Brief Description: Promoting development of reliable distributed energy resources through extending and modifying an existing tax incentive for certain net metering systems, preserving the existing ground rules for net metering until net metering systems' generating capacity equals 0.5 percent of the utility's 1996 peak demand, requiring distribution resources planning, and authorizing a reliability charge and other alternatives to existing ground rules for net metering, for a utility that has achieved the existing 0.5 percent interconnection requirement for net metering systems.

Sponsors: Representative Morris.

Brief Summary of Bill

  • Requires investor-owned and consumer-owned utilities to conduct "Distribution Resources Planning," after net-metered systems' cumulative generating capacity has reached one half of a percent of the utility's 1996 peak demand.

  • Authorizes a utility to recover expenditures identified in a Distribution Resources Plan as necessary for the integration of cost-effective distributed resources, through a reliability charge, a Value of Distributed Generation Tariff, a long-term contract, or other mechanism.

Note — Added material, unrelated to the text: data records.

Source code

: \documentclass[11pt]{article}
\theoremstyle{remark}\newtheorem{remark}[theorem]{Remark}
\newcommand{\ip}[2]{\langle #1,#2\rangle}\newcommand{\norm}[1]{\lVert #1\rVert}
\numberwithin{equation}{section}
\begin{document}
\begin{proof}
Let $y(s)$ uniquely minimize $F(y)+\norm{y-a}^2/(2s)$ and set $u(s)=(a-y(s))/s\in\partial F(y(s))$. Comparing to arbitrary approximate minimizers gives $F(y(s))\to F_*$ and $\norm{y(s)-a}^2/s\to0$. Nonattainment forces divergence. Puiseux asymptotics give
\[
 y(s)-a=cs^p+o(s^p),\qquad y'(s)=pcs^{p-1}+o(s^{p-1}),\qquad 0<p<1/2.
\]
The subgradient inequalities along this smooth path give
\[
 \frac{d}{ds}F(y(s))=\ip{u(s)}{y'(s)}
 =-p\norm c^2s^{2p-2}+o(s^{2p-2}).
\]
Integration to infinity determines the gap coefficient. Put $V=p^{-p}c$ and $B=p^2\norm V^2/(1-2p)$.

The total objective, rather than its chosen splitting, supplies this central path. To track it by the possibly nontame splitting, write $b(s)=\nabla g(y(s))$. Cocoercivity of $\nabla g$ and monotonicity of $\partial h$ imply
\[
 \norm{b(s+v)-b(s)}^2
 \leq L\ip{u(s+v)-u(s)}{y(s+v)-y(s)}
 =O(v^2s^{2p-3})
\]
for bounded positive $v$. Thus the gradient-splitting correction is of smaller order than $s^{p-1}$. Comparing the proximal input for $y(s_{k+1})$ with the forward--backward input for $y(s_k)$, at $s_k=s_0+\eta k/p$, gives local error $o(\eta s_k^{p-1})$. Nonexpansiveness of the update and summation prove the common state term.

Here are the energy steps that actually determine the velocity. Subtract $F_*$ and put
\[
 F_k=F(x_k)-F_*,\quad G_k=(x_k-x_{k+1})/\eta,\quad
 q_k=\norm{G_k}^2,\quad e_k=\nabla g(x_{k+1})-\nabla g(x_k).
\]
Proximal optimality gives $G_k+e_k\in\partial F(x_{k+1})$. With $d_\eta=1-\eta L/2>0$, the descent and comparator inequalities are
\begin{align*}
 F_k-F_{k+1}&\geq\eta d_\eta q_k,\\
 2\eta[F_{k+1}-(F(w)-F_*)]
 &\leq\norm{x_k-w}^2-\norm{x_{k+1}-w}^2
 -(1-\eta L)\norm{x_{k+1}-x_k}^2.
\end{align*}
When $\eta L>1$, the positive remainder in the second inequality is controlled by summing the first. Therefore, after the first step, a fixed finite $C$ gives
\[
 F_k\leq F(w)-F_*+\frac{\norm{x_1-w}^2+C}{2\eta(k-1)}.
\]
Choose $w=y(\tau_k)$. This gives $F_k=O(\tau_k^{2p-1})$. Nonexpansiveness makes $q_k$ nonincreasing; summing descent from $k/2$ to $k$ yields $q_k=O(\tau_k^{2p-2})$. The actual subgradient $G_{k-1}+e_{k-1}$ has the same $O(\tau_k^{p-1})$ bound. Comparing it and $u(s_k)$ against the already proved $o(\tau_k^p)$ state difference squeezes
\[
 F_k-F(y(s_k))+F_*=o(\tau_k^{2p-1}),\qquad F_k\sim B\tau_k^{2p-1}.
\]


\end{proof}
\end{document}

  • States that the Legislature intends to modify and extend the tax preference provided in the Renewable Energy Investment Cost Recovery Incentive Program.

Hearing Date: 2/17/15

Staff: Jasmine Vasavada (786-7301).

Background:

Utilities and Transportation Commission.

The Washington Utilities and Transportation Commission (UTC) is a three-member commission that has broad authority to regulate the rates, services, and practices of private or investor-owned utilities, including electrical companies. The UTC regulates the rates, services, and practices of privately-owned utilities and transportation companies, including electrical companies. The UTC is required to ensure that rates charged are "fair, just and reasonable."

Consumer-Owned Utilities.

A "consumer-owned utility" is not regulated by the UTC. "Consumer-owned utilities" include municipal electric utilities, public utility districts, irrigation districts, cooperatives, mutual corporations or associations, port districts, or water-sewer districts, where such entities are engaged in the business of distributing electricity to one or more retail electric customers in the state. Consumer-owned utilities are regulated by their own governing boards, which may be a board of directors or other legislative authority. The State Auditor is responsible for auditing compliance with certain state environmental and energy laws, and the Attorney General is responsible for enforcement.

Net Metering.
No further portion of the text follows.